Tuesday, 29 May 2012

Are you judging me?



This weekend we decided to have a little trip to the shops.  I would never normally brave the shops at the weekend because I hate being pushed, shoved and poked out of the way by rude people who seem hell-bent on fighting there way to the socks you happen to be standing in front of.  You know, as if it is a matter of life and death, or there may suddenly be a shortage of the damn things.  Well you get the idea.

Luckily, because the weather just happened to be El Scorchio, the shops were surprisingly quiet.  Everyone was out enjoying the sun.  So we go into a shop, I take Holly's pram and push it around while daddy picks out clothes he likes.  Then it is my turn to look while dad pushes the pram.  Within about 5 seconds of this switch-over, Holly decides it is time to start the show.  She has already been fed, changed and had a lovely long nap, but still the screaming and crying begins. We take her out of the pram and hold her.  Nope, that doesn't work.   We put her instead in the sling, still no joy. There is no soothing her.  She is probably just cranky due to the heat having lived nearly her entire life so far in near sub zero temperatures (it is Scotland you know).

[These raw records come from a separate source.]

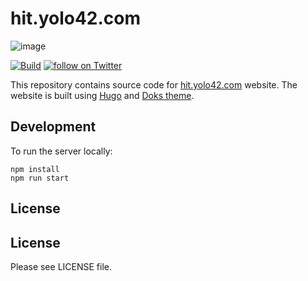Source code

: # hit.yolo42.com

![image](https://hit.yolo42.com/android-chrome-512x512.png)

[![Build](https://github.com/hbagdi/hit.yolo42.com/actions/workflows/gh-pages.yaml/badge.svg?branch=main&event=push)](https://github.com/hbagdi/hit.yolo42.com/actions/workflows/gh-pages.yaml)
<a href="https://twitter.com/intent/follow?screen_name=hitcmd">
<img src="https://img.shields.io/twitter/follow/hitcmd?style=social&logo=twitter" alt="follow on Twitter">
</a>

This repository contains source code for
[hit.yolo42.com](https://hit.yolo42.com) website.
The website is built using [Hugo](https://gohugo.io) and
[Doks theme](https://getdoks.org).

## Development

To run the server locally:

```shell
npm install
npm run start
```

## License

## License

Please see LICENSE file.
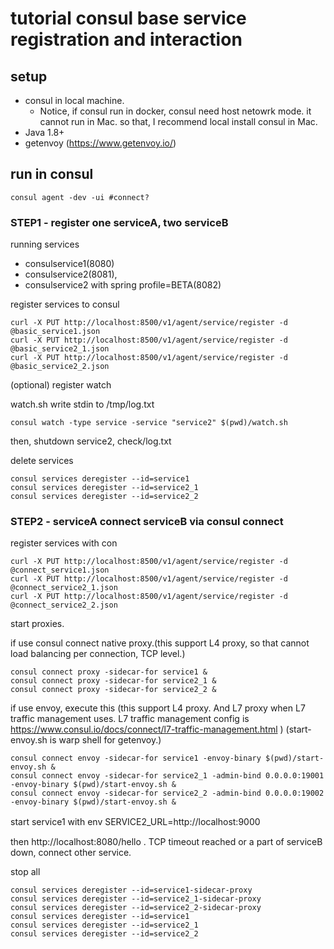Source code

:# tutorial consul base service registration and interaction

## setup

+ consul in local machine. 
    + Notice, if consul run in docker, consul need host netowrk mode. it cannot run in Mac.
      so that, I recommend local install consul in Mac.
+ Java 1.8+
+ getenvoy (https://www.getenvoy.io/)

## run in consul

```
consul agent -dev -ui #connect?
```

### STEP1 - register one serviceA, two serviceB 

running services
+ consulservice1(8080)
+ consulservice2(8081),
+ consulservice2 with spring profile=BETA(8082)

register services to consul

```
curl -X PUT http://localhost:8500/v1/agent/service/register -d @basic_service1.json
curl -X PUT http://localhost:8500/v1/agent/service/register -d @basic_service2_1.json
curl -X PUT http://localhost:8500/v1/agent/service/register -d @basic_service2_2.json
```

(optional) register watch

watch.sh write stdin to /tmp/log.txt

```
consul watch -type service -service "service2" $(pwd)/watch.sh
```

then, shutdown service2, check/log.txt

delete services

```
consul services deregister --id=service1
consul services deregister --id=service2_1
consul services deregister --id=service2_2
```


### STEP2 - serviceA connect serviceB via consul connect

register services with con

```
curl -X PUT http://localhost:8500/v1/agent/service/register -d @connect_service1.json
curl -X PUT http://localhost:8500/v1/agent/service/register -d @connect_service2_1.json
curl -X PUT http://localhost:8500/v1/agent/service/register -d @connect_service2_2.json
```


start proxies.

if use consul connect native proxy.(this support L4 proxy, so that cannot load balancing per connection, TCP level.)

```
consul connect proxy -sidecar-for service1 &
consul connect proxy -sidecar-for service2_1 &
consul connect proxy -sidecar-for service2_2 &
```

if use envoy, execute this
(this support L4 proxy. And L7 proxy when L7 traffic management uses. L7 traffic management config is https://www.consul.io/docs/connect/l7-traffic-management.html )
(start-envoy.sh is warp shell for getenvoy.)

```
consul connect envoy -sidecar-for service1 -envoy-binary $(pwd)/start-envoy.sh &
consul connect envoy -sidecar-for service2_1 -admin-bind 0.0.0.0:19001 -envoy-binary $(pwd)/start-envoy.sh &
consul connect envoy -sidecar-for service2_2 -admin-bind 0.0.0.0:19002 -envoy-binary $(pwd)/start-envoy.sh &
```

start service1 with env SERVICE2_URL=http://localhost:9000　

then http://localhost:8080/hello .
TCP timeout reached or a part of serviceB down, connect other service.

stop all

```
consul services deregister --id=service1-sidecar-proxy
consul services deregister --id=service2_1-sidecar-proxy
consul services deregister --id=service2_2-sidecar-proxy
consul services deregister --id=service1
consul services deregister --id=service2_1
consul services deregister --id=service2_2
```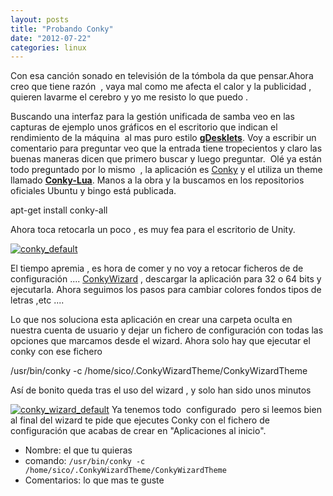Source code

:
 ```yaml
---
layout: posts
title: "Probando Conky"
date: "2012-07-22"
categories: linux
---
```


Con esa canción sonado en televisión de la tómbola da que pensar.Ahora creo que tiene razón  , vaya mal como me afecta el calor y la publicidad , quieren lavarme el cerebro y yo me resisto lo que puedo .

Buscando una interfaz para la gestión unificada de samba veo en las capturas de ejemplo unos gráficos en el escritorio que indican el rendimiento de la máquina  al mas puro estilo [**gDesklets**](https://es.wikipedia.org/wiki/GDesklets "GDesklets"). Voy a escribir un comentario para preguntar veo que la entrada tiene tropecientos y claro las buenas maneras dicen que primero buscar y luego preguntar.  Olé ya están todo preguntado por lo mismo  , la aplicación es [Conky](https://conky.sourceforge.net/ "conky") y el utiliza un theme llamado [**Conky-Lua**](https://gnome-look.org/content/show.php/Conky+lua?content=139024 "Conky-Lua"). Manos a la obra y la buscamos en los repositorios oficiales Ubuntu y bingo está publicada.

apt-get install conky-all

Ahora toca retocarla un poco , es muy fea para el escritorio de Unity.

[![conky_default](images/7573584514_5fdbdc78c6.jpg)](https://www.flickr.com/photos/12949201@N08/7573584514/ "conky_default por sicotico, en Flickr")

El tiempo apremia , es hora de comer y no voy a retocar ficheros de de configuración .... [ConkyWizard](https://code.google.com/p/conkywizard/ "ConkyWizard") , descargar la aplicación para 32 o 64 bits y ejecutarla. Ahora seguimos los pasos para cambiar colores fondos tipos de letras ,etc ....

Lo que nos soluciona esta aplicación en crear una carpeta oculta en nuestra cuenta de usuario y dejar un fichero de configuración con todas las opciones que marcamos desde el wizard. Ahora solo hay que ejecutar el conky con ese fichero

/usr/bin/conky -c /home/sico/.ConkyWizardTheme/ConkyWizardTheme

Así de bonito queda tras el uso del wizard , y solo han sido unos minutos

[![conky_wizard_default](images/7573629310_77ee4714db.jpg)](https://www.flickr.com/photos/12949201@N08/7573629310/ "conky_wizard_default por sicotico, en Flickr") Ya tenemos todo  configurado  pero si leemos bien al final del wizard te pide que ejecutes Conky con el fichero de configuración que acabas de crear en "Aplicaciones al inicio".

- Nombre: el que tu quieras
- comando: `/usr/bin/conky -c /home/sico/.ConkyWizardTheme/ConkyWizardTheme`
- Comentarios: lo que mas te guste

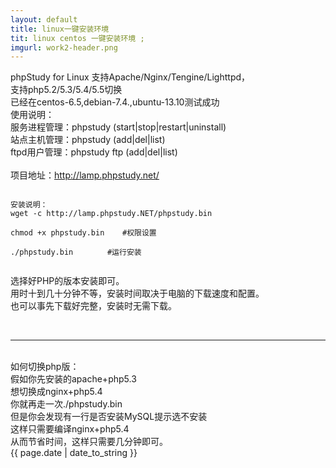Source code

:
 ```yaml
---
layout: default
title: linux一键安装环境 
tit: linux centos 一键安装环境 ;
imgurl: work2-header.png
---
```


phpStudy for Linux 支持Apache/Nginx/Tengine/Lighttpd，
<br>
支持php5.2/5.3/5.4/5.5切换
<br>
已经在centos-6.5,debian-7.4.,ubuntu-13.10测试成功
<br>
使用说明：
<br>
服务进程管理：phpstudy (start|stop|restart|uninstall)<br>
站点主机管理：phpstudy (add|del|list)<br>
ftpd用户管理：phpstudy ftp (add|del|list)<br>
<br>
项目地址：http://lamp.phpstudy.net/
<br>
<pre><code>
安装说明：
wget -c http://lamp.phpstudy.NET/phpstudy.bin <br>
chmod +x phpstudy.bin    #权限设置 <br>
./phpstudy.bin 　　　　#运行安装 <br>
</code></pre>
选择好PHP的版本安装即可。<br>
用时十到几十分钟不等，安装时间取决于电脑的下载速度和配置。<br>
也可以事先下载好完整，安装时无需下载。<br>

<br>
<hr>
<br>
如何切换php版：<br>
假如你先安装的apache+php5.3<br>
想切换成nginx+php5.4<br>
你就再走一次./phpstudy.bin<br>
但是你会发现有一行是否安装MySQL提示选不安装<br>
这样只需要编译nginx+php5.4<br>
从而节省时间，这样只需要几分钟即可。<br>
{{ page.date | date_to_string }}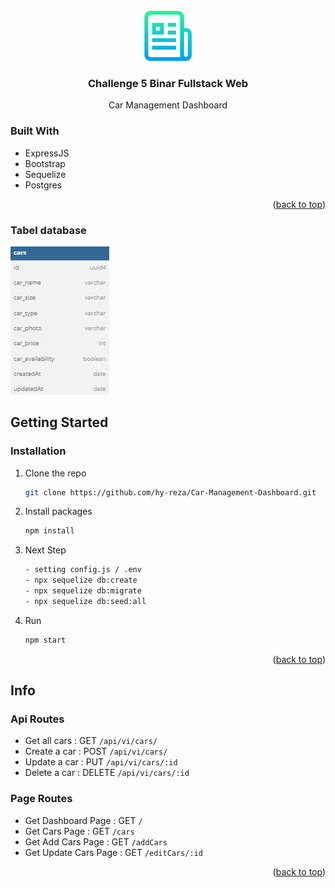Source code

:<div id="top"></div>

<br />
<div align="center">
    <img src="views/assets/doc/logo_rm.png" alt="Logo" width="80" height="80">
  </a>

  <h3 align="center">Challenge 5 Binar Fullstack Web</h3>

  <p align="center">Car Management Dashboard</p>
</div>

<!-- ABOUT THE PROJECT -->


### Built With

- ExpressJS
- Bootstrap
- Sequelize
- Postgres

<p align="right">(<a href="#top">back to top</a>)</p>

### Tabel database

![erd](./views/assets/doc/db.png)



## Getting Started

### Installation

1. Clone the repo
   ```sh
   git clone https://github.com/hy-reza/Car-Management-Dashboard.git
   ```
2. Install packages
   ```sh
   npm install
   ```
3. Next Step

   ```sh
   - setting config.js / .env
   - npx sequelize db:create
   - npx sequelize db:migrate
   - npx sequelize db:seed:all
   ```

4. Run
   ```sh
   npm start
   ```

<p align="right">(<a href="#top">back to top</a>)</p>

## Info

### Api Routes
- Get all cars : GET <code>/api/vi/cars/</code>
- Create a car : POST <code>/api/vi/cars/</code>
- Update a car : PUT <code>/api/vi/cars/:id</code>
- Delete a car : DELETE <code>/api/vi/cars/:id</code>

### Page Routes
- Get Dashboard Page : GET <code>/</code>
- Get Cars Page      : GET <code>/cars</code>
- Get Add Cars Page  : GET <code>/addCars</code>
- Get Update Cars Page : GET <code>/editCars/:id</code>

<p align="right">(<a href="#top">back to top</a>)</p>
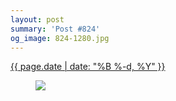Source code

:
 ```yaml
---
layout: post
summary: 'Post #824'
og_image: 824-1280.jpg
---
```


<div class="post">
 <time>
  <a href="/824">
   {{ page.date | date: "%B %-d, %Y" }}
  </a>
 </time>
 <a href="/824">
  <figure data-taken="4/17/2019">
   <img sizes="(min-width: 700px) 50vw, calc(100vw - 2rem)" src="{{ site.assets_url }}/824-640.jpg" srcset="{{ site.assets_url }}/824-320.jpg 320w, {{ site.assets_url }}/824-640.jpg 640w, {{ site.assets_url }}/824-960.jpg 960w, {{ site.assets_url }}/824-1280.jpg 1280w"/>
  </figure>
 </a>
</div>
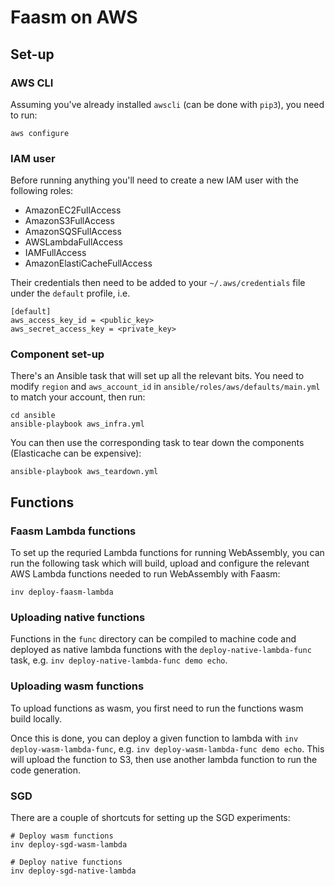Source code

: # Faasm on AWS

## Set-up

### AWS CLI

Assuming you've already installed `awscli` (can be done with `pip3`), you need to run:

```
aws configure
```

### IAM user

Before running anything you'll need to create a new IAM user with the following roles:

- AmazonEC2FullAccess
- AmazonS3FullAccess
- AmazonSQSFullAccess
- AWSLambdaFullAccess
- IAMFullAccess
- AmazonElastiCacheFullAccess

Their credentials then need to be added to your `~/.aws/credentials` file under the `default` profile, i.e.

```
[default]
aws_access_key_id = <public_key>
aws_secret_access_key = <private_key>
```

### Component set-up

There's an Ansible task that will set up all the relevant bits. You need to modify `region` and `aws_account_id`
in `ansible/roles/aws/defaults/main.yml` to match your account, then run:

```
cd ansible
ansible-playbook aws_infra.yml
```

You can then use the corresponding task to tear down the components (Elasticache can be expensive):

```
ansible-playbook aws_teardown.yml
```

## Functions

### Faasm Lambda functions

To set up the requried Lambda functions for running WebAssembly, you can run the following task which will
build, upload and configure the relevant AWS Lambda functions needed to run WebAssembly with Faasm:

```
inv deploy-faasm-lambda
```

### Uploading native functions

Functions in the `func` directory can be compiled to machine code and deployed as native lambda functions
with the `deploy-native-lambda-func` task, e.g. `inv deploy-native-lambda-func demo echo`.

### Uploading wasm functions

To upload functions as wasm, you first need to run the functions wasm build locally.

Once this is done, you can deploy a given function to lambda with `inv deploy-wasm-lambda-func`, e.g.
`inv deploy-wasm-lambda-func demo echo`. This will upload the function to S3, then use another lambda function to
run the code generation.

### SGD

There are a couple of shortcuts for setting up the SGD experiments:

```
# Deploy wasm functions
inv deploy-sgd-wasm-lambda

# Deploy native functions
inv deploy-sgd-native-lambda
```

The looks have started already though.  Other shoppers, walking by, staring, some shaking their heads, some tutting.  Making faces as if to say...

"Can't you keep your baby quiet"

OR 

"Don't they know how to look after that baby?"

I am being silently judged by other people.  I feel like an inadequate and bad mother.  After all, what kind of mother brings a crying baby to the shops?  Or can't soothe her crying baby? Me, apparently.  Daddy says its fine and to keep shopping, she'll calm down eventually.  I can't though, I'm too annoyed/upset and I abandon my shopping and leave the store.  I hate being judged.  I wasn't doing anything wrong was I? I certainly wasn't ignoring Holly's cries.  Yet I am made to feel like shit by strangers.  This is why I hate taking Holly out in public, for the most part she is good, but in the back of my mind there is always the fear she has a meltdown and it terrifies me.  As a result I tend to do most of my shopping online to avoid such situations.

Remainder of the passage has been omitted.